Прошло десять лет. Саша получил в наследство все причитающиеся ему по завещанию деньги покойной Илоны, и из лиссабонской квартиры в Шиаду они с Ядвигой переехали в двухэтажный особняк на Атлантическом побережье недалеко от Лиссабона. Жить на курортном юге оба не захотели. Из отеля Саша уволился и стал владельцем роскошного отеля в Алгарве (Algarve) на юге Португалии с концертным залом, бассейном с морской водой и роскошными номерами. В отеле у них был свой постоянный сьют, заменявший квартиру. Управляющей отелем стала Ядвига, получившая высшее образование и диплом менеджера гостиничного бизнеса. Отель и особняк, который Ядвига предпочитала называть palacete (маленький дворец), а Саша – casa de campo (загородный дом), занимали у обоих немного времени, и супруги предпочитали в знойное или ветреное время года жить в том самом доме под Парижем, права на который Саше удалось не без труда доказать Жерару Анри, а переведенная на счёт последнего сумма в 5 миллионов евро стала решающим аргументом.

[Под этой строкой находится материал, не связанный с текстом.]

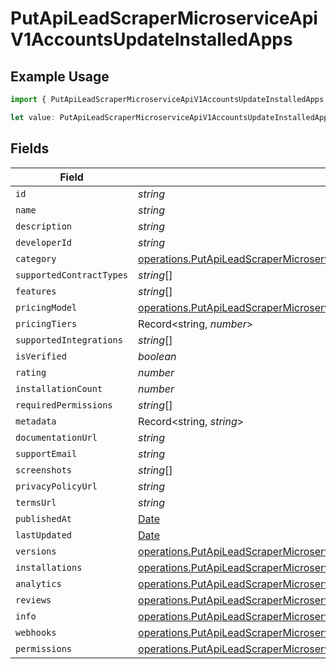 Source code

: # PutApiLeadScraperMicroserviceApiV1AccountsUpdateInstalledApps

## Example Usage

```typescript
import { PutApiLeadScraperMicroserviceApiV1AccountsUpdateInstalledApps } from "oppulence-backend-sdk/models/operations";

let value: PutApiLeadScraperMicroserviceApiV1AccountsUpdateInstalledApps = {};
```

## Fields

| Field                                                                                                                                                                                      | Type                                                                                                                                                                                       | Required                                                                                                                                                                                   | Description                                                                                                                                                                                |
| ------------------------------------------------------------------------------------------------------------------------------------------------------------------------------------------ | ------------------------------------------------------------------------------------------------------------------------------------------------------------------------------------------ | ------------------------------------------------------------------------------------------------------------------------------------------------------------------------------------------ | ------------------------------------------------------------------------------------------------------------------------------------------------------------------------------------------ |
| `id`                                                                                                                                                                                       | *string*                                                                                                                                                                                   | :heavy_minus_sign:                                                                                                                                                                         | N/A                                                                                                                                                                                        |
| `name`                                                                                                                                                                                     | *string*                                                                                                                                                                                   | :heavy_minus_sign:                                                                                                                                                                         | N/A                                                                                                                                                                                        |
| `description`                                                                                                                                                                              | *string*                                                                                                                                                                                   | :heavy_minus_sign:                                                                                                                                                                         | N/A                                                                                                                                                                                        |
| `developerId`                                                                                                                                                                              | *string*                                                                                                                                                                                   | :heavy_minus_sign:                                                                                                                                                                         | N/A                                                                                                                                                                                        |
| `category`                                                                                                                                                                                 | [operations.PutApiLeadScraperMicroserviceApiV1AccountsUpdateCategory](../../models/operations/putapileadscrapermicroserviceapiv1accountsupdatecategory.md)                                 | :heavy_minus_sign:                                                                                                                                                                         | N/A                                                                                                                                                                                        |
| `supportedContractTypes`                                                                                                                                                                   | *string*[]                                                                                                                                                                                 | :heavy_minus_sign:                                                                                                                                                                         | N/A                                                                                                                                                                                        |
| `features`                                                                                                                                                                                 | *string*[]                                                                                                                                                                                 | :heavy_minus_sign:                                                                                                                                                                         | N/A                                                                                                                                                                                        |
| `pricingModel`                                                                                                                                                                             | [operations.PutApiLeadScraperMicroserviceApiV1AccountsUpdatePricingModel](../../models/operations/putapileadscrapermicroserviceapiv1accountsupdatepricingmodel.md)                         | :heavy_minus_sign:                                                                                                                                                                         | N/A                                                                                                                                                                                        |
| `pricingTiers`                                                                                                                                                                             | Record<string, *number*>                                                                                                                                                                   | :heavy_minus_sign:                                                                                                                                                                         | N/A                                                                                                                                                                                        |
| `supportedIntegrations`                                                                                                                                                                    | *string*[]                                                                                                                                                                                 | :heavy_minus_sign:                                                                                                                                                                         | N/A                                                                                                                                                                                        |
| `isVerified`                                                                                                                                                                               | *boolean*                                                                                                                                                                                  | :heavy_minus_sign:                                                                                                                                                                         | N/A                                                                                                                                                                                        |
| `rating`                                                                                                                                                                                   | *number*                                                                                                                                                                                   | :heavy_minus_sign:                                                                                                                                                                         | N/A                                                                                                                                                                                        |
| `installationCount`                                                                                                                                                                        | *number*                                                                                                                                                                                   | :heavy_minus_sign:                                                                                                                                                                         | N/A                                                                                                                                                                                        |
| `requiredPermissions`                                                                                                                                                                      | *string*[]                                                                                                                                                                                 | :heavy_minus_sign:                                                                                                                                                                         | N/A                                                                                                                                                                                        |
| `metadata`                                                                                                                                                                                 | Record<string, *string*>                                                                                                                                                                   | :heavy_minus_sign:                                                                                                                                                                         | N/A                                                                                                                                                                                        |
| `documentationUrl`                                                                                                                                                                         | *string*                                                                                                                                                                                   | :heavy_minus_sign:                                                                                                                                                                         | N/A                                                                                                                                                                                        |
| `supportEmail`                                                                                                                                                                             | *string*                                                                                                                                                                                   | :heavy_minus_sign:                                                                                                                                                                         | N/A                                                                                                                                                                                        |
| `screenshots`                                                                                                                                                                              | *string*[]                                                                                                                                                                                 | :heavy_minus_sign:                                                                                                                                                                         | N/A                                                                                                                                                                                        |
| `privacyPolicyUrl`                                                                                                                                                                         | *string*                                                                                                                                                                                   | :heavy_minus_sign:                                                                                                                                                                         | N/A                                                                                                                                                                                        |
| `termsUrl`                                                                                                                                                                                 | *string*                                                                                                                                                                                   | :heavy_minus_sign:                                                                                                                                                                         | N/A                                                                                                                                                                                        |
| `publishedAt`                                                                                                                                                                              | [Date](https://developer.mozilla.org/en-US/docs/Web/JavaScript/Reference/Global_Objects/Date)                                                                                              | :heavy_minus_sign:                                                                                                                                                                         | N/A                                                                                                                                                                                        |
| `lastUpdated`                                                                                                                                                                              | [Date](https://developer.mozilla.org/en-US/docs/Web/JavaScript/Reference/Global_Objects/Date)                                                                                              | :heavy_minus_sign:                                                                                                                                                                         | N/A                                                                                                                                                                                        |
| `versions`                                                                                                                                                                                 | [operations.PutApiLeadScraperMicroserviceApiV1AccountsUpdateVersions](../../models/operations/putapileadscrapermicroserviceapiv1accountsupdateversions.md)[]                               | :heavy_minus_sign:                                                                                                                                                                         | N/A                                                                                                                                                                                        |
| `installations`                                                                                                                                                                            | [operations.PutApiLeadScraperMicroserviceApiV1AccountsUpdateInstallations](../../models/operations/putapileadscrapermicroserviceapiv1accountsupdateinstallations.md)[]                     | :heavy_minus_sign:                                                                                                                                                                         | N/A                                                                                                                                                                                        |
| `analytics`                                                                                                                                                                                | [operations.PutApiLeadScraperMicroserviceApiV1AccountsUpdateAnalytics](../../models/operations/putapileadscrapermicroserviceapiv1accountsupdateanalytics.md)[]                             | :heavy_minus_sign:                                                                                                                                                                         | N/A                                                                                                                                                                                        |
| `reviews`                                                                                                                                                                                  | [operations.PutApiLeadScraperMicroserviceApiV1AccountsUpdateAccountsResponseReviews](../../models/operations/putapileadscrapermicroserviceapiv1accountsupdateaccountsresponsereviews.md)[] | :heavy_minus_sign:                                                                                                                                                                         | N/A                                                                                                                                                                                        |
| `info`                                                                                                                                                                                     | [operations.PutApiLeadScraperMicroserviceApiV1AccountsUpdateInfo](../../models/operations/putapileadscrapermicroserviceapiv1accountsupdateinfo.md)                                         | :heavy_minus_sign:                                                                                                                                                                         | N/A                                                                                                                                                                                        |
| `webhooks`                                                                                                                                                                                 | [operations.PutApiLeadScraperMicroserviceApiV1AccountsUpdateAccountsWebhooks](../../models/operations/putapileadscrapermicroserviceapiv1accountsupdateaccountswebhooks.md)[]               | :heavy_minus_sign:                                                                                                                                                                         | N/A                                                                                                                                                                                        |
| `permissions`                                                                                                                                                                              | [operations.PutApiLeadScraperMicroserviceApiV1AccountsUpdateAccountsPermissions](../../models/operations/putapileadscrapermicroserviceapiv1accountsupdateaccountspermissions.md)[]         | :heavy_minus_sign:                                                                                                                                                                         | N/A                                                                                                                                                                                        | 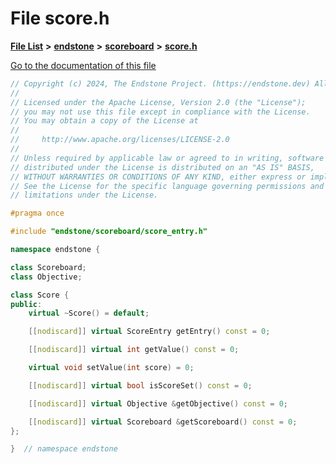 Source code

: 

# File score.h

[**File List**](files.md) **>** [**endstone**](dir_6cf277b678674f97c7a2b6b3b2447b33.md) **>** [**scoreboard**](dir_19c52f9ea81a2cf7449c80dcee80d6f0.md) **>** [**score.h**](score_8h.md)

[Go to the documentation of this file](score_8h.md)


```C++
// Copyright (c) 2024, The Endstone Project. (https://endstone.dev) All Rights Reserved.
//
// Licensed under the Apache License, Version 2.0 (the "License");
// you may not use this file except in compliance with the License.
// You may obtain a copy of the License at
//
//     http://www.apache.org/licenses/LICENSE-2.0
//
// Unless required by applicable law or agreed to in writing, software
// distributed under the License is distributed on an "AS IS" BASIS,
// WITHOUT WARRANTIES OR CONDITIONS OF ANY KIND, either express or implied.
// See the License for the specific language governing permissions and
// limitations under the License.

#pragma once

#include "endstone/scoreboard/score_entry.h"

namespace endstone {

class Scoreboard;
class Objective;

class Score {
public:
    virtual ~Score() = default;

    [[nodiscard]] virtual ScoreEntry getEntry() const = 0;

    [[nodiscard]] virtual int getValue() const = 0;

    virtual void setValue(int score) = 0;

    [[nodiscard]] virtual bool isScoreSet() const = 0;

    [[nodiscard]] virtual Objective &getObjective() const = 0;

    [[nodiscard]] virtual Scoreboard &getScoreboard() const = 0;
};

}  // namespace endstone
```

Ядвига одевалась-обувалась и стриглась в Париже, причём не тратила на себя непомерных сумм, поскольку к дорогим безделушкам она была равнодушна. Она не раз говорила Саше, что сохранила привычки польского быдла. Мать Ядвиги жить в Португалии в особняке дочери и её русского сожителя не пожелала, и ей ежемесячно в Польшу переводилось 5 тысяч евро – сумма, которую она сама назвала пану Александру и тут же прикусила язык от собственной наглости. Но богатый русский согласно кивнул, и деньги поступали регулярно, обеспечив пани Малгожате (Malgorzata) даже лечение с операцией в одной из лучших клиник Варшавы, отличный дом в родной Познани (Poznan) и приличную старушечью экипировку, подобающую скромной и набожной польской вдове. Пани Малгожата крайне нехотя была вынуждена смириться с тем, что дочь по-прежнему жила с богатым и добрым русским мужчиной необвенчанная, и к тому же русский не был даже православным, никакого золотого креста на шее не носил и храм, в отличие от её дочери, не посещал. Неожиданно пани Малгожата нашла полное взаимопонимание и родственную душу в лице часто навещавшей её сестры сожителя дочери красивой и приятной испанской сеньоры Ольги Ибаньес. «Хоть и русская, но сумела найти путь к истинной вере!» – не раз думала старушка при общении с Ольгой, которая вполне сносно объяснялась по-польски. Для Ольги пани Малгожата всегда держала наготове большую комнату на втором этаже, зная, что Ольга тоскует в Испании по снегу, особенно после неудачного отдыха супругов в Андорре, где Хоакин во время лихого спуска с горы на лыжах серьёзно сломал ногу и стал хромым. А вот родная дочь и её сожитель лишь однажды приезжали в Познань. Ох, странная эта Ядвига! Но всё же как отлично устроилась! За её грешную душу и заблудшую душу русского безбожника пани Малгожата истово молилась каждое воскресенье.